Kerala had already imposed restrictions on the use and sale of plastic less than 50 microns in 2018 and facilitated its proper collection, segregation and recycling. However, that decision's robust implementation and availability of affordable alternatives remained a challenge.

With the current notification, the governing body has not only listed the banned products (branded and non-branded as well as compostable alternatives) but has also delineated and recommended substitutes in their places respectively (as represented in the table below), as part of a broader strategy toward more sustainable production.


The notification also reiterated that the government will impose a fine of Rs 10,000 (Rs 25,000 for the second time and Rs 50,000 for subsequent violations, along with cancellation of the unit's license) on producers, wholesale distributors and retailers if they fail to comply with the guidelines.

Products such as those manufactured or imported by the Kerala State Beverages Corporation, Kerala Kerakarshaka Sahakarana Federation Ltd (KERAFED), Kerala Co-operative Milk Marketing Federation (KCMMF or MILMA), Kerla Water Authority and other PSUs are exempted from this ban and will instead be covered within the existent ambit of the Extended Producer Responsibility (EPR) plan, which needs to be channelised through the existing waste collection facilities set-up by the local bodies as mandated previously by the state government.

Besides, it is worth to mention that Kerala is one of the few states in India that has time and again mulled over the promotion and adoption of eco-friendly concepts like green protocol, Thiruvananthapuram Municipal Corporation (TMC) resource recovery centre (Clean Kerala Company), the Suchitwa Mission (Department of Local Self Government), zero-waste lifestyles and green habitat among others.

Despite such noble initiatives, the usage of plastic items continued unabated in the state which became visibly evident after the devastating flood of August 2019, when massive chunks of plastic debris and bottles washed back on shore from the overflowing rivers and seas.

Benefits from this ban

  • Addresses the enormous problem associated with plastics like littering, excessive consumption at source, etc which will ultimately minimise the mucking up of the landfills, waterways and breeding grounds for mosquitoes and flies.
  • If the single-use plastic (43 per cent of waste) ban gets implemented successfully, Kerala's strategies can be used as a model for other states.
  • Bans on plastic items also cause an uptick in business for reusable items manufacturers and lead to increased employment opportunities in that sector.
  • Allows the fined money to be used strategically in the waste management sector such as building infrastructure, associated policies, creating awareness, conducting training programs for workers, facilitating more R&D (as post-disposal impacts for plastics are extremely high), etc.
  • Provides an opportunity (if the value chain system is inclusive ie including all the stakeholders) to the plastic manufacturers to change their business model to one that fits with a more sustainable ideology.
  • Reduces the dependency and pressure on limited non-renewable resources.
  • Opens avenues for stakeholders to rethink, renovate and allocate budgets for technologies that would be able to capture the economic value of plastics, incentivising their recovery and recycling.
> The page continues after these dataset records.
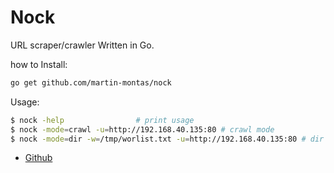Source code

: # Nock

URL scraper/crawler Written in Go.



how to Install:

```bash
go get github.com/martin-montas/nock
```

Usage:

```bash
$ nock -help                # print usage
$ nock -mode=crawl -u=http://192.168.40.135:80 # crawl mode
$ nock -mode=dir -w=/tmp/worlist.txt -u=http://192.168.40.135:80 # dir brute force mode
```


* [Github](https://github.com/martin-montas/nock)

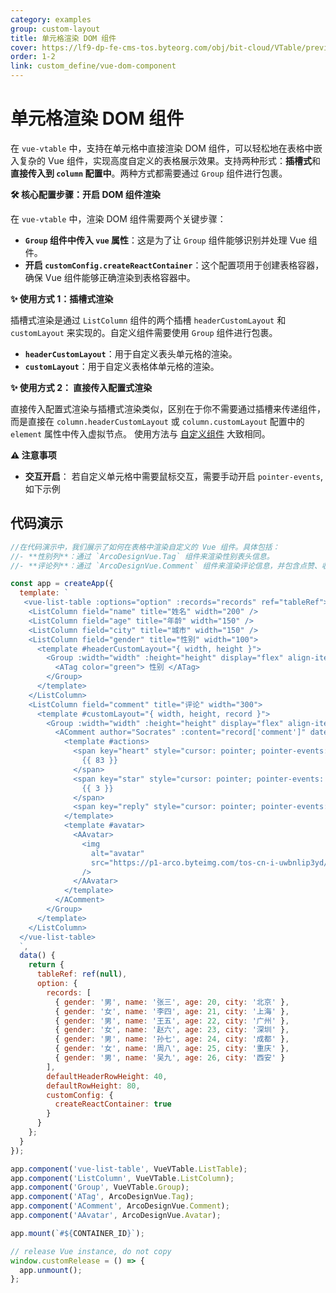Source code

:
 ```yaml
---
category: examples
group: custom-layout
title: 单元格渲染 DOM 组件
cover: https://lf9-dp-fe-cms-tos.byteorg.com/obj/bit-cloud/VTable/preview/vue-custom-dom-component.jpeg
order: 1-2
link: custom_define/vue-dom-component
---
```


# 单元格渲染 DOM 组件

在 `vue-vtable` 中，支持在单元格中直接渲染 DOM 组件，可以轻松地在表格中嵌入复杂的 Vue 组件，实现高度自定义的表格展示效果。支持两种形式：**插槽式**和**直接传入到 `column` 配置中**。两种方式都需要通过 `Group` 组件进行包裹。

**🛠️ 核心配置步骤：开启 DOM 组件渲染**

在 `vue-vtable` 中，渲染 DOM 组件需要两个关键步骤：

- **`Group` 组件中传入 `vue` 属性**：这是为了让 `Group` 组件能够识别并处理 Vue 组件。
- **开启 `customConfig.createReactContainer`**：这个配置项用于创建表格容器，确保 Vue 组件能够正确渲染到表格容器中。

**✨ 使用方式 1：插槽式渲染**

插槽式渲染是通过 `ListColumn` 组件的两个插槽 `headerCustomLayout` 和 `customLayout` 来实现的。自定义组件需要使用 `Group` 组件进行包裹。

- **`headerCustomLayout`**：用于自定义表头单元格的渲染。
- **`customLayout`**：用于自定义表格体单元格的渲染。

**✨ 使用方式 2： 直接传入配置式渲染**

直接传入配置式渲染与插槽式渲染类似，区别在于你不需要通过插槽来传递组件，而是直接在 `column.headerCustomLayout` 或 `column.customLayout` 配置中的 `element` 属性中传入虚拟节点。
使用方法与 [自定义组件](../../guide/custom_define/custom_layout) 大致相同。

**⚠️ 注意事项**

- **交互开启**： 若自定义单元格中需要鼠标交互，需要手动开启 `pointer-events`, 如下示例

## 代码演示

```javascript livedemo template=vtable-vue
//在代码演示中，我们展示了如何在表格中渲染自定义的 Vue 组件。具体包括：
//- **性别列**：通过 `ArcoDesignVue.Tag` 组件来渲染性别表头信息。
//- **评论列**：通过 `ArcoDesignVue.Comment` 组件来渲染评论信息，并包含点赞、收藏、回复等操作按钮。

const app = createApp({
  template: `
   <vue-list-table :options="option" :records="records" ref="tableRef">
    <ListColumn field="name" title="姓名" width="200" />
    <ListColumn field="age" title="年龄" width="150" />
    <ListColumn field="city" title="城市" width="150" />
    <ListColumn field="gender" title="性别" width="100">
      <template #headerCustomLayout="{ width, height }">
        <Group :width="width" :height="height" display="flex" align-items="center" :vue="{}">
          <ATag color="green"> 性别 </ATag>
        </Group>
      </template>
    </ListColumn>
    <ListColumn field="comment" title="评论" width="300">
      <template #customLayout="{ width, height, record }">
        <Group :width="width" :height="height" display="flex" align-items="center" :vue="{}">
          <AComment author="Socrates" :content="record['comment']" datetime="1 hour">
            <template #actions>
              <span key="heart" style="cursor: pointer; pointer-events: auto">
                {{ 83 }}
              </span>
              <span key="star" style="cursor: pointer; pointer-events: auto">
                {{ 3 }}
              </span>
              <span key="reply" style="cursor: pointer; pointer-events: auto"> Reply </span>
            </template>
            <template #avatar>
              <AAvatar>
                <img
                  alt="avatar"
                  src="https://p1-arco.byteimg.com/tos-cn-i-uwbnlip3yd/3ee5f13fb09879ecb5185e440cef6eb9.png~tplv-uwbnlip3yd-webp.webp"
                />
              </AAvatar>
            </template>
          </AComment>
        </Group>
      </template>
    </ListColumn>
  </vue-list-table>
  `,
  data() {
    return {
      tableRef: ref(null),
      option: {
        records: [
          { gender: '男', name: '张三', age: 20, city: '北京' },
          { gender: '女', name: '李四', age: 21, city: '上海' },
          { gender: '男', name: '王五', age: 22, city: '广州' },
          { gender: '女', name: '赵六', age: 23, city: '深圳' },
          { gender: '男', name: '孙七', age: 24, city: '成都' },
          { gender: '女', name: '周八', age: 25, city: '重庆' },
          { gender: '男', name: '吴九', age: 26, city: '西安' }
        ],
        defaultHeaderRowHeight: 40,
        defaultRowHeight: 80,
        customConfig: {
          createReactContainer: true
        }
      }
    };
  }
});

app.component('vue-list-table', VueVTable.ListTable);
app.component('ListColumn', VueVTable.ListColumn);
app.component('Group', VueVTable.Group);
app.component('ATag', ArcoDesignVue.Tag);
app.component('AComment', ArcoDesignVue.Comment);
app.component('AAvatar', ArcoDesignVue.Avatar);

app.mount(`#${CONTAINER_ID}`);

// release Vue instance, do not copy
window.customRelease = () => {
  app.unmount();
};
```
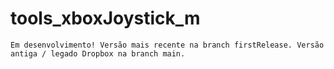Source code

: # tools_xboxJoystick_m

```  
Em desenvolvimento! Versão mais recente na branch firstRelease. Versão antiga / legado Dropbox na branch main.
```
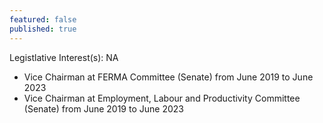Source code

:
 ```yaml
---
featured: false
published: true
---
```

Legistlative Interest(s): NA

* Vice Chairman at FERMA Committee (Senate) from June 2019 to June 2023
* Vice Chairman at Employment, Labour and Productivity Committee (Senate) from June 2019 to June 2023

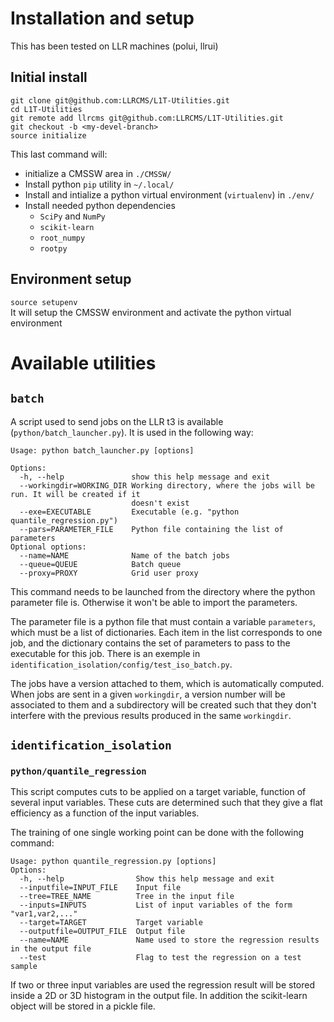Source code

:# Installation and setup
This has been tested on LLR machines (polui, llrui)  

## Initial install
`git clone git@github.com:LLRCMS/L1T-Utilities.git`  
`cd L1T-Utilities`  
`git remote add llrcms git@github.com:LLRCMS/L1T-Utilities.git`  
`git checkout -b <my-devel-branch>`  
`source initialize`  

This last command will:
* initialize a CMSSW area in `./CMSSW/`
* Install python `pip` utility in `~/.local/`
* Install and intialize a python virtual environment (`virtualenv`) in `./env/`
* Install needed python dependencies
  * `SciPy` and `NumPy`
  * `scikit-learn`
  * `root_numpy`
  * `rootpy`

## Environment setup
`source setupenv`  
It will setup the CMSSW environment and activate the python virtual environment  

# Available utilities
## `batch`
A script used to send jobs on the LLR t3 is available (`python/batch_launcher.py`). It is used in the following way:
```
Usage: python batch_launcher.py [options]

Options:
  -h, --help               show this help message and exit
  --workingdir=WORKING_DIR Working directory, where the jobs will be run. It will be created if it
                           doesn't exist
  --exe=EXECUTABLE         Executable (e.g. "python quantile_regression.py")
  --pars=PARAMETER_FILE    Python file containing the list of parameters
Optional options:
  --name=NAME              Name of the batch jobs
  --queue=QUEUE            Batch queue
  --proxy=PROXY            Grid user proxy
```
This command needs to be launched from the directory where the python parameter file is. Otherwise it won't be able to import the parameters.   

The parameter file is a python file that must contain a variable `parameters`, which must be a list of dictionaries. Each item in the list corresponds to one job, and the dictionary contains the set of parameters to pass to the executable for this job. There is an exemple in `identification_isolation/config/test_iso_batch.py`.   

The jobs have a version attached to them, which is automatically computed. When jobs are sent in a given `workingdir`, a version number will be associated to them and a subdirectory will be created such that they don't interfere with the previous results produced in the same `workingdir`.


## `identification_isolation`
### `python/quantile_regression`
This script computes cuts to be applied on a target variable, function of several input variables. These cuts are determined such that they give a flat efficiency as a function of the input variables.  

The training of one single working point can be done with the following command:
```
Usage: python quantile_regression.py [options]
Options:
  -h, --help                Show this help message and exit
  --inputfile=INPUT_FILE    Input file
  --tree=TREE_NAME          Tree in the input file
  --inputs=INPUTS           List of input variables of the form "var1,var2,..."
  --target=TARGET           Target variable
  --outputfile=OUTPUT_FILE  Output file
  --name=NAME               Name used to store the regression results in the output file
  --test                    Flag to test the regression on a test sample
```
If two or three input variables are used the regression result will be stored inside a 2D or 3D histogram in the output file. In addition the scikit-learn object will be stored in a pickle file.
Concerns: Where plastic bans falls short

  • While the move is a decisive step in expressing commitment to environmental causes, complete bans have a poor track record in altering the behaviour of different stakeholders.
  • It often leads plastic manufacturers to scale back their businesses, and results in lobbying of the industries that ultimately ‘harms the economy’.
  • Such bans are hardly considered to ‘nudge’ or stimulate more conscious consumption behavior in people as enforcement of the law prompts behaviour in the opposite direction and instils fear of punishment from the criminal justice system in them.
  • Kerala being a consumer state, most of the products come from other states with the already prescribed standard package which is used in the rest of the country, and hence the immediate ban on plastic items would impact its manufactures.

Like the two sides of a coin, a ban on plastics has its own pros and cons. Yet, the focus should be on striding over the challenges by making the system inclusive, pragmatic and time-bound.